A draft master plan, which was the subject of public consultation four years ago, outlines a vision to grow the airport to enable it to handle more than 10m annual passengers by 2030.

Elsewhere, two regional airports have suffered closure with commercial operations ceasing at Plymouth City airport in 2011 and Britsol’s Filton aerodrome shut last year.

However, last December, interest was registered by a mystery investor in reopening Sheffield City Aiport, despite its location just 25 miles from Robin Hood, Doncaster.




Airport boss hits back over claims

By David Bale 

April 2, 2013  (Eastern Daily Press.24)

The boss at Norwich International airport has hit back at claims that Britain has too many airports and that some, including Norwich, faced an uphill battle to justify their existence.

Paul Kehoe, chief executive of Birmingham airport, said that Britain has twice as many airports as it needs, which was the legacy of a short-lived boom in budget travel, and questioned whether airports such as Norwich, Blackpool, Doncaster and Middlesbrough were sustainable.

Many regional terminals are suffering a hangover after expanding in response to a low-cost travel boom before the 2008 financial crisis.

The number of passengers passing through UK airports peaked at 240m in 2007 and has since fallen to 221m. Norwich’s usage has halved since its peak. In 2007, Norwich had 699,000 passengers and in 2012 397,000.

But regional airports have immediately hit back, saying they boosted local economies but were held back by air fare taxes.

Andrew Bell, chief executive Norwich airport, said: “Norwich airport was not simply built for the ‘low-cost boom’ that preceded the financial crisis in 2008 and its established existence before and after this period underlines its importance and sustainability for the benefit of its region.

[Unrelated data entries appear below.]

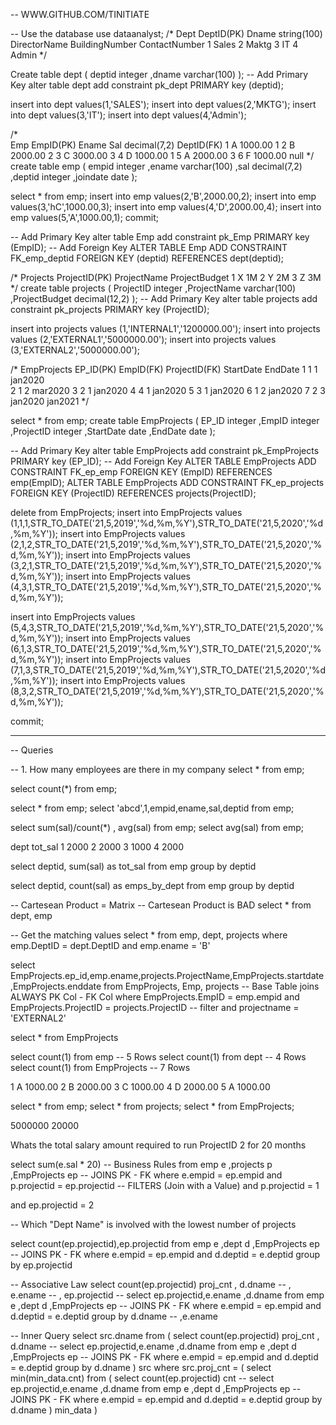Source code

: -- WWW.GITHUB.COM/TINITIATE

-- Use the database
use dataanalyst;
/*
Dept
DeptID(PK)  Dname string(100)   DirectorName   BuildingNumber  ContactNumber
1           Sales
2           Maktg
3           IT
4           Admin
*/

Create table dept (
	deptid  integer
   ,dname   varchar(100)
);
-- Add Primary Key 
alter table dept add constraint pk_dept PRIMARY key (deptid);

insert into dept values(1,'SALES');
insert into dept values(2,'MKTG');
insert into dept values(3,'IT');
insert into dept values(4,'Admin');

/*                    
Emp
EmpID(PK)  Ename   Sal   decimal(7,2)    DeptID(FK)
1          A       1000.00                1
2          B       2000.00                2 
3          C       3000.00                3
4          D       1000.00                1
5          A       2000.00                3
6          F       1000.00                null
*/                    
create table emp (
	empid    integer
   ,ename    varchar(100)
   ,sal      decimal(7,2)
   ,deptid   integer
   ,joindate date
);

select * from emp;
insert into emp values(2,'B',2000.00,2);
insert into emp values(3,'hC',1000.00,3);
insert into emp values(4,'D',2000.00,4);
insert into emp values(5,'A',1000.00,1);
commit;

-- Add Primary Key 
alter table Emp add constraint pk_Emp PRIMARY key (EmpID);
-- Add Foreign Key
ALTER TABLE Emp ADD CONSTRAINT FK_emp_deptid FOREIGN KEY (deptid) REFERENCES dept(deptid);



/*
Projects
ProjectID(PK)   ProjectName   ProjectBudget
1               X              1M
2               Y              2M
3               Z              3M
*/
create table projects (
	ProjectID      integer
    ,ProjectName    varchar(100)
    ,ProjectBudget   decimal(12,2)
);
-- Add Primary Key 
alter table projects add constraint pk_projects PRIMARY key (ProjectID);

insert into projects values (1,'INTERNAL1','1200000.00');
insert into projects values (2,'EXTERNAL1','5000000.00');
insert into projects values (3,'EXTERNAL2','5000000.00');









/*
EmpProjects
EP_ID(PK)      EmpID(FK)    ProjectID(FK)   StartDate  EndDate
1              1            1               jan2020     
2              1            2               mar2020
3              2            1               jan2020 
4              4            1               jan2020
5              3            1               jan2020 
6              1            2               jan2020 
7              2            3               jan2020    jan2021
*/

select * from emp;
create table EmpProjects (
 EP_ID       integer
,EmpID       integer
,ProjectID   integer
,StartDate   date 
,EndDate     date
);

-- Add Primary Key 
alter table EmpProjects add constraint pk_EmpProjects PRIMARY key (EP_ID);
-- Add Foreign Key
ALTER TABLE EmpProjects ADD CONSTRAINT FK_ep_emp FOREIGN KEY (EmpID) REFERENCES emp(EmpID);
ALTER TABLE EmpProjects ADD CONSTRAINT FK_ep_projects FOREIGN KEY (ProjectID) REFERENCES projects(ProjectID);

delete from EmpProjects;
insert into EmpProjects values (1,1,1,STR_TO_DATE('21,5,2019','%d,%m,%Y'),STR_TO_DATE('21,5,2020','%d,%m,%Y'));
insert into EmpProjects values (2,1,2,STR_TO_DATE('21,5,2019','%d,%m,%Y'),STR_TO_DATE('21,5,2020','%d,%m,%Y'));
insert into EmpProjects values (3,2,1,STR_TO_DATE('21,5,2019','%d,%m,%Y'),STR_TO_DATE('21,5,2020','%d,%m,%Y'));
insert into EmpProjects values (4,3,1,STR_TO_DATE('21,5,2019','%d,%m,%Y'),STR_TO_DATE('21,5,2020','%d,%m,%Y'));

insert into EmpProjects values (5,4,3,STR_TO_DATE('21,5,2019','%d,%m,%Y'),STR_TO_DATE('21,5,2020','%d,%m,%Y'));
insert into EmpProjects values (6,1,3,STR_TO_DATE('21,5,2019','%d,%m,%Y'),STR_TO_DATE('21,5,2020','%d,%m,%Y'));
insert into EmpProjects values (7,1,3,STR_TO_DATE('21,5,2019','%d,%m,%Y'),STR_TO_DATE('21,5,2020','%d,%m,%Y'));
insert into EmpProjects values (8,3,2,STR_TO_DATE('21,5,2019','%d,%m,%Y'),STR_TO_DATE('21,5,2020','%d,%m,%Y'));

commit;


------------

-- Queries

-- 1. How many employees are there in my company
select * from emp;

select count(*) from emp;

select * from emp;
select 'abcd',1,empid,ename,sal,deptid from emp;

select sum(sal)/count(*) , avg(sal) from emp;
select avg(sal) from emp;

dept  tot_sal
1     2000
2     2000
3     1000 
4     2000

select deptid, sum(sal) as tot_sal from emp
group by  deptid

select deptid, count(sal) as emps_by_dept 
from emp
group by  deptid


-- Cartesean Product = Matrix 
-- Cartesean Product is BAD
select  *
from    dept, emp

-- Get the matching values
select  *
from    emp, dept, projects
where   emp.DeptID = dept.DeptID
and     emp.ename = 'B'

select  EmpProjects.ep_id,emp.ename,projects.ProjectName,EmpProjects.startdate,EmpProjects.enddate
from   EmpProjects, Emp, projects
--  Base Table joins ALWAYS PK Col - FK Col 
where  EmpProjects.EmpID     = emp.empid
and    EmpProjects.ProjectID = projects.ProjectID
-- filter
and    projectname = 'EXTERNAL2'

select * from EmpProjects 

select count(1) from emp   -- 5 Rows
select count(1) from dept  -- 4 Rows
select count(1) from EmpProjects  -- 7 Rows



1	A	1000.00
2	B	2000.00
3	C	1000.00
4	D	2000.00
5	A	1000.00








select * from emp;
select * from projects;
select * from EmpProjects;

5000000
20000

Whats the total salary amount required to run ProjectID 2 for 20 months

select  sum(e.sal * 20) -- Business Rules
from    emp         e
       ,projects    p 
       ,EmpProjects ep
-- JOINS PK - FK
where  e.empid = ep.empid
and    p.projectid = ep.projectid
-- FILTERS (Join with a Value)
and    p.projectid = 1


and    ep.projectid = 2

-- Which "Dept Name" is involved with the lowest number of projects

select  count(ep.projectid),ep.projectid
from    emp         e
       ,dept        d
       ,EmpProjects ep
-- JOINS PK - FK
where  e.empid = ep.empid
and    d.deptid = e.deptid
group by ep.projectid

-- Associative Law
		select  count(ep.projectid) proj_cnt , 
                d.dname  -- , e.ename  -- , ep.projectid
		--  select ep.projectid,e.ename ,d.dname
		from    emp         e
			   ,dept        d
			   ,EmpProjects ep
		-- JOINS PK - FK
		where  e.empid = ep.empid
		and    d.deptid = e.deptid
		group by d.dname  -- ,e.ename
        
-- Inner Query
select src.dname
from   (
		select  count(ep.projectid) proj_cnt , d.dname
		--  select ep.projectid,e.ename ,d.dname
		from    emp         e
			   ,dept        d
			   ,EmpProjects ep
		-- JOINS PK - FK
		where  e.empid = ep.empid
		and    d.deptid = e.deptid
		group by d.dname ) src
where  src.proj_cnt = (		select min(min_data.cnt)
							from   (
									select  count(ep.projectid) cnt
									--  select ep.projectid,e.ename ,d.dname
									from    emp         e
										   ,dept        d
										   ,EmpProjects ep
									-- JOINS PK - FK
									where  e.empid = ep.empid
									and    d.deptid = e.deptid
									group by d.dname ) min_data
                         )









                    
                    
                    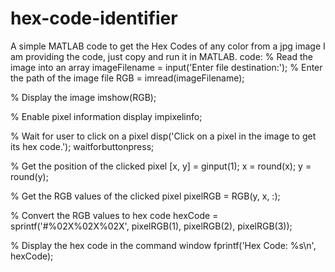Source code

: # hex-code-identifier
A simple MATLAB code to get the Hex Codes of any color from a jpg image 
I am providing the code, just copy and run it in MATLAB.
code:
% Read the image into an array
imageFilename = input('Enter file destination:');  % Enter the path of the image file
RGB = imread(imageFilename);

% Display the image
imshow(RGB);

% Enable pixel information display
impixelinfo;

% Wait for user to click on a pixel
disp('Click on a pixel in the image to get its hex code.');
waitforbuttonpress;

% Get the position of the clicked pixel
[x, y] = ginput(1);
x = round(x);
y = round(y);

% Get the RGB values of the clicked pixel
pixelRGB = RGB(y, x, :);

% Convert the RGB values to hex code
hexCode = sprintf('#%02X%02X%02X', pixelRGB(1), pixelRGB(2), pixelRGB(3));

% Display the hex code in the command window
fprintf('Hex Code: %s\n', hexCode);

“With most of the airports in the UK being privately owned, it is, of course, the market that will justify the continuing existence of one airport over another. I agree that there are airports in the UK whose continued existence may be less than certain in the unforgiving glare of market forces, but Norwich International is certainly not one of them.”

He added: “Unfortunately, when trying to draw conclusions about an airport’s sustainability based solely on passenger numbers, it is easy for the casual observer to miss the other fundamental aspects of some airport’s business models. In Norwich’s case, the business has diverse and strong foundations.”

Mr Kehoe said that there were 20 airports handling commercial flights in an area between Leeds and Southampton. “Everybody’s got an airport,” Mr Kehoe said. “Is that sustainable in the long-term?”

He said that in economic terms there were only eight British cities that needed an airport, and added: “To be blunt, you’ve got to look long and hard at the likes of Blackpool, Doncaster, Durham and Norwich.”